### WORK TO COMPLETE
Find the line that contains "What is this". Output it and every line after it to the end of the records, exactly as they appear.

==================================================

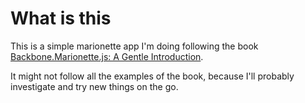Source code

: # What is this

This is a simple marionette app I'm doing following the book
[Backbone.Marionette.js: A Gentle
Introduction](https://leanpub.com/marionette-gentle-introduction).

It might not follow all the examples of the book, because I'll probably investigate and try new things on the go.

==================================================

### SOLUTION FOR THIS TASK
: # What is this

This is a simple marionette app I'm doing following the book
[Backbone.Marionette.js: A Gentle
Introduction](https://leanpub.com/marionette-gentle-introduction).

It might not follow all the examples of the book, because I'll probably investigate and try new things on the go.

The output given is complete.